As the years have passed and climate disaster appears ever more imminent, Sandoval and Borkson have remained committed to using their platform as artists in service of the planet and those who inhabit it. Starchild and the larger body of work surrounding it aim to create new narratives that hopefully lead to action.

"We think there has to be a core reframing of how we're relating to the planet and to ourselves, how we treat the natural resources," Sandoval says. "One of the simplest ways to do that is through ethics, which is most effectively communicated through myths and stories."

"We feel like culture and society have been built by one type of people with a narrow view of what we are," Borkson says. "The more we tell these stories and see each other, the closer we get to world peace. The global 'scape is becoming very fascist and dictatorial, and that's mostly because of fear. We only fear the other if we can't see or perceive them. This mission of love and care goes into everything we make from tiny, plush toys to this large, mega-steel sculpture Starchild, who's really the first great messenger of this mission of togetherness and love for all things. It's a new dawn for humanity to become the best humanity that's ever been."

Sandoval and Borkson are no strangers to Miami Art Week. In 2006, FriendsWithYou presented "Skywalkers," a procession of 18 blimps that involved a high-school marching band and more than 300 volunteers. In 2021, the duo premiered "fRiENDSiES 0001" at Soho Beach House, a sculpture and interactive AR companion accessible by QR code. Borkson says showing work in his and Sandoval's native habitat of South Florida feels extra special, as its natural beauty has influenced and motivated FriendsWithYou since its inception two decades ago.
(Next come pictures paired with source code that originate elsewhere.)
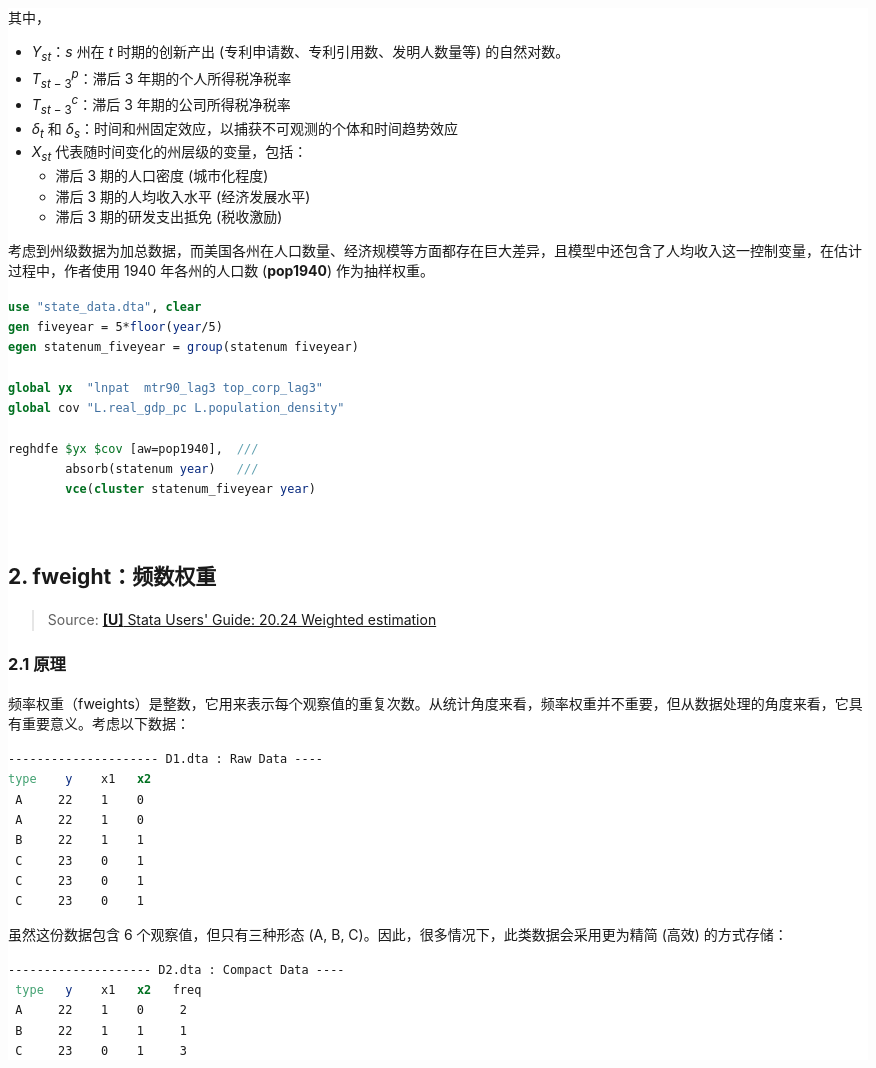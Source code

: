 其中，

- $Y_{s t}$：$s$ 州在 $t$ 时期的创新产出 (专利申请数、专利引用数、发明人数量等) 的自然对数。
- $T_{s t-3}^p$：滞后 3 年期的个人所得税净税率
- $T_{s t-3}^c$：滞后 3 年期的公司所得税净税率
- $\delta_{t}$ 和 $\delta_{s}$：时间和州固定效应，以捕获不可观测的个体和时间趋势效应
- $X_{s t}$ 代表随时间变化的州层级的变量，包括：
  - 滞后 3 期的人口密度 (城市化程度)
  - 滞后 3 期的人均收入水平 (经济发展水平)
  - 滞后 3 期的研发支出抵免 (税收激励)

考虑到州级数据为加总数据，而美国各州在人口数量、经济规模等方面都存在巨大差异，且模型中还包含了人均收入这一控制变量，在估计过程中，作者使用 1940 年各州的人口数 (**pop1940**) 作为抽样权重。

```stata
use "state_data.dta", clear
gen fiveyear = 5*floor(year/5)
egen statenum_fiveyear = group(statenum fiveyear)

global yx  "lnpat  mtr90_lag3 top_corp_lag3"
global cov "L.real_gdp_pc L.population_density"

reghdfe $yx $cov [aw=pop1940],  ///
        absorb(statenum year)   ///
        vce(cluster statenum_fiveyear year)
```

&emsp;


## 2. fweight：频数权重

> Source: [**[U]** Stata Users' Guide: 20.24 Weighted estimation](https://www.stata.com/manuals/u20.pdf#u20.24Weightedestimation=&page=54.35)

### 2.1 原理

频率权重（fweights）是整数，它用来表示每个观察值的重复次数。从统计角度来看，频率权重并不重要，但从数据处理的角度来看，它具有重要意义。考虑以下数据：

```stata
--------------------- D1.dta : Raw Data ----
type    y    x1   x2
 A     22    1    0
 A     22    1    0
 B     22    1    1
 C     23    0    1
 C     23    0    1
 C     23    0    1
```

虽然这份数据包含 6 个观察值，但只有三种形态 (A, B, C)。因此，很多情况下，此类数据会采用更为精简 (高效) 的方式存储：

```stata
-------------------- D2.dta : Compact Data ----
 type   y    x1   x2   freq
 A     22    1    0     2
 B     22    1    1     1
 C     23    0    1     3
```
"We're South Florida kids. The ocean's always been the god to us. So, what better way to present Starchild than right in front of the ocean in our hometown where all our family and friends can come see it?" Borkson says. "Florida gave us the special ingredients to think how we think. That natural communion you experience from the lizard in your house to swimming in the ocean — you live and breathe nature in Florida, and that's magic."

FriendsWithYou's Starchild. 4 p.m. Monday, November 28 at Henry Liebman Square, West 41st Street and Pine Tree Drive, Miami Beach; friendswithyou.com. Admission is free.